Thursday, August 11, 2022

Book Review: Saving Aziz

 

Saving Aziz

How the Mission to Help One Became a Calling to Rescue Thousands from the Taliban

by Chad Robichaux

Pub Date 17 Jan 2023 

 Nelson Books,  Thomas Nelson

Christian



I am reviewing a copy of Saving Aziz through Nelson Books , Thomas Nelson and Netgalley:




It started as a prayer to save a best friend, and ended up becoming a mission to rescue more than seventeen thousand souls.





Chad Robichaux a former Force Recon Marine details the incredible rescue missions that evacuated not only his long-time friend and interpreter, Aziz, but also more than 17,000 Afghans and allies who were left in the grip of the Taliban's violent regime as the United States military withdrew from Afghanistan. 




Force Recon Marine Chad Robichaux and his friend and Afghan interpreter, Aziz, carried out over a hundred dangerous missions as team members on an elite JSOC (Join Special Operations Command) task force dedicated to capture or kill the highest levels of the Taliban's terrorist regime, during his eight special operation deployments to Afghanistan.  It was during those years, Chad was welcomed into Aziz's growing family, and the two men developed a brotherly bond as they stood against the Taliban's violent oppression.

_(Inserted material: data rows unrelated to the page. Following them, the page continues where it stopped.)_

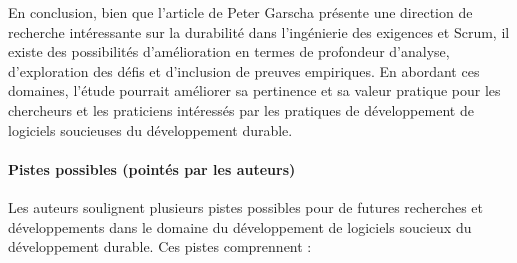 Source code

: En conclusion, bien que l'article de Peter Garscha présente une direction de recherche intéressante sur la durabilité dans l'ingénierie des exigences et Scrum, il existe des possibilités d'amélioration en termes de profondeur d'analyse, d'exploration des défis et d'inclusion de preuves empiriques. En abordant ces domaines, l'étude pourrait améliorer sa pertinence et sa valeur pratique pour les chercheurs et les praticiens intéressés par les pratiques de développement de logiciels soucieuses du développement durable.

\paragraph{Pistes possibles (pointés par les auteurs)}
Les auteurs soulignent plusieurs pistes possibles pour de futures recherches et développements dans le domaine du développement de logiciels soucieux du développement durable. Ces pistes comprennent :

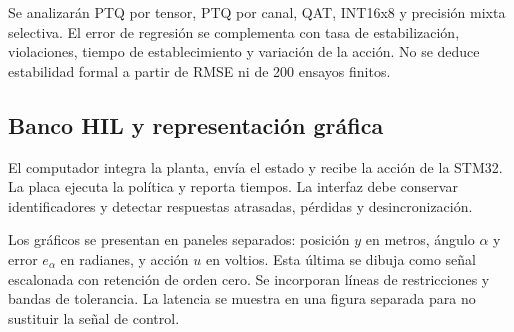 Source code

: Se analizarán PTQ por tensor, PTQ por canal, QAT, INT16x8 y precisión mixta selectiva. El error de regresión se complementa con tasa de estabilización, violaciones, tiempo de establecimiento y variación de la acción. No se deduce estabilidad formal a partir de RMSE ni de 200 ensayos finitos.

\subsection{Banco HIL y representación gráfica}
El computador integra la planta, envía el estado y recibe la acción de la STM32. La placa ejecuta la política y reporta tiempos. La interfaz debe conservar identificadores y detectar respuestas atrasadas, pérdidas y desincronización.

Los gráficos se presentan en paneles separados: posición $y$ en metros, ángulo $\alpha$ y error $e_\alpha$ en radianes, y acción $u$ en voltios. Esta última se dibuja como señal escalonada con retención de orden cero. Se incorporan líneas de restricciones y bandas de tolerancia. La latencia se muestra en una figura separada para no sustituir la señal de control.
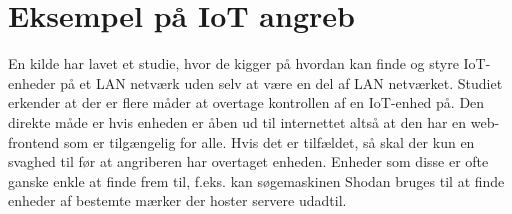 \section{Eksempel på IoT angreb}
En kilde \autocite{UCBerkeley} har lavet et studie, hvor de kigger på hvordan kan finde og styre IoT-enheder på et LAN netværk uden selv at være en del af LAN netværket. Studiet erkender at der er flere måder at overtage kontrollen af en IoT-enhed på. Den direkte måde er hvis enheden er åben ud til internettet altså at den har en web-frontend som er tilgængelig for alle. Hvis det er tilfældet, så skal der kun en svaghed til før at angriberen har overtaget enheden. Enheder som disse er ofte ganske enkle at finde frem til, f.eks. kan søgemaskinen Shodan bruges til at finde enheder af bestemte mærker der hoster servere udadtil.\\

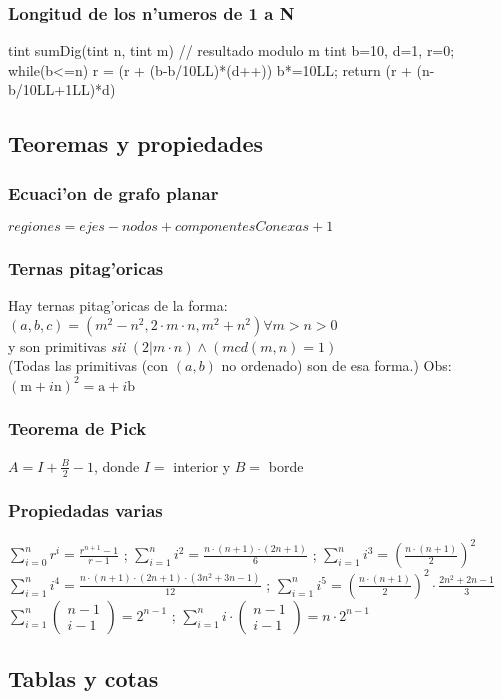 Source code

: \documentclass[10pt,landscape,twocolumn,a4paper,notitlepage]{article}
\newcommand{\comb}[2]{\left( \begin{array}{c} #1 \\ #2 \end{array}\right)}
\begin{document}
\subsubsection{Longitud de los n'umeros de 1 a N}%
\begin{code}
tint sumDig(tint n, tint m){ // resultado modulo m
    tint b=10, d=1, r=0;
    while(b<=n){
        r = (r + (b-b/10LL)*(d++))%
        b*=10LL;
    }
    return (r + (n-b/10LL+1LL)*d)%
}
\end{code}
%
\subsection{Teoremas y propiedades}%
\subsubsection{Ecuaci'on de grafo planar}
$regiones = ejes - nodos + componentesConexas + 1$
\subsubsection{Ternas pitag'oricas}
Hay ternas pitag'oricas de la forma: $(a,b,c) = ( m^2-n^2 , 2\cdot m\cdot n, m^2+n^2 ) \forall m > n > 0 $\\
y son primitivas \emph{sii} $(2 | m\cdot n) \land (mcd(m, n) = 1)$\\
(Todas las primitivas (con $(a,b)$ no ordenado) son de esa forma.) Obs: $(\mathrm{m}+i\mathrm{n})^2 = \mathrm{a}+i\mathrm{b}$
\subsubsection{Teorema de Pick}
$A = I + \frac{B}{2} - 1$, donde $I =$ interior y $B =$ borde
%
\subsubsection{Propiedadas varias}
$\sum_{i=0}^n{r^i} = \frac{r^{n+1}-1}{r-1}$ ; $\sum_{i=1}^n{i^2} = \frac{n\cdot(n+1)\cdot(2n+1)}{6}$ ;
$\sum_{i=1}^n{i^3} = \left(\frac{n\cdot(n+1)}{2}\right)^2$ \\
$\sum_{i=1}^n{i^4} = \frac{n\cdot(n+1)\cdot(2n+1)\cdot(3n^2+3n-1)}{12}$ ;
$\sum_{i=1}^{ n} i^5 = \left(\frac{ n \cdot (n+1)}{2}\right) ^2 \cdot \frac{2 n ^2 + 2n - 1}{3}$ \\
%
$\sum_{i=1}^n{\comb{n-1}{i-1}} = 2^{n-1}$ ; $\sum_{i=1}^n{i\cdot\comb{n-1}{i-1}} = n\cdot2^{n-1}$ \\
%
\subsection{Tablas y cotas}
\end{document}
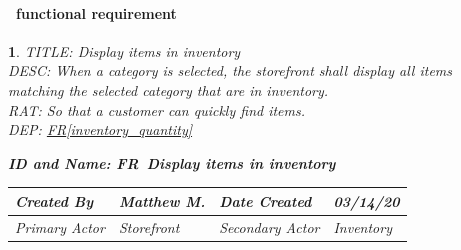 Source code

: \documentclass{scrreprt}
\theoremstyle{funreq}
\newtheorem{funreq}{}
\newcommand*{\reqref}[1]{\hyperref[#1]{FR\ref*{#1}}}
\begin{document}
\paragraph[]{\Subsectionname ~functional requirement }
\begin{funreq}
	\label{store_listcategory}
	TITLE: Display items in inventory\\
	DESC: When a category is selected, the storefront shall display all items matching the selected category that are in inventory.\\
	RAT: So that a customer can quickly find items.\\
	DEP: \reqref{inventory_quantity}\\
	

	\begin{table}[H]
		\begin{flushleft}\bfseries{ID and Name: FR\thefunreq ~\hspace{.6cm}Display items in inventory}\normalfont\end{flushleft}
		\begin{tabularx}{\columnwidth}{|X|X|X|X|}
			\hline
			Created By    & Matthew M. & Date Created    & 03/14/20 \\ \hline
			Primary Actor & Storefront        & Secondary Actor & Inventory \\ \hline
		\end{tabularx}
		

\end{table}
\end{funreq}
\end{document}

Fourteen years after Robichaux's final deployment, in April of 2021, the Biden administration announced that the United States military would end its twenty-year occupation in Afghanistan and would pull its military forces from the country by the twentieth anniversary of 9/11 Immediately, Robichaux knew he had to save Aziz and his family. As he began to organize efforts, he realized a greater need to help more of the Afghan people he had come to know and respect. As the deadline for withdrawal drew near, he formed a coalition of nonprofits called Save Our Allies and created Task Force 6:8, which consisted of twelve former special operations veterans, to evacuate American citizens, green card holders, and special immigration visa (SIV) applicants out of the volatile country. They successfully extracted 12,000 evacuees in a period of ten days and took them to the United Arab Emirates. Then, by partnering with several other nonprofits, they continued to evacuate an average of fifty people per day over the next few weeks so that more than 17,000 were rescued, the largest number for any rescue group and second only to the United States military.





After those rescue efforts, Robichaux carried out a two-man reconnaissance mission over the span of ten days that provided flight paths across the border into Tajikistan. Operating at night and tracked by the Russian KGB, they successfully evaded capture by the Taliban and Chinese special forces, and were the first on the ground providing real-time intelligence for outside intelligence agencies, which made way for additional evacuations.




I give Saving Aziz five out of five stars!



Happy Reading!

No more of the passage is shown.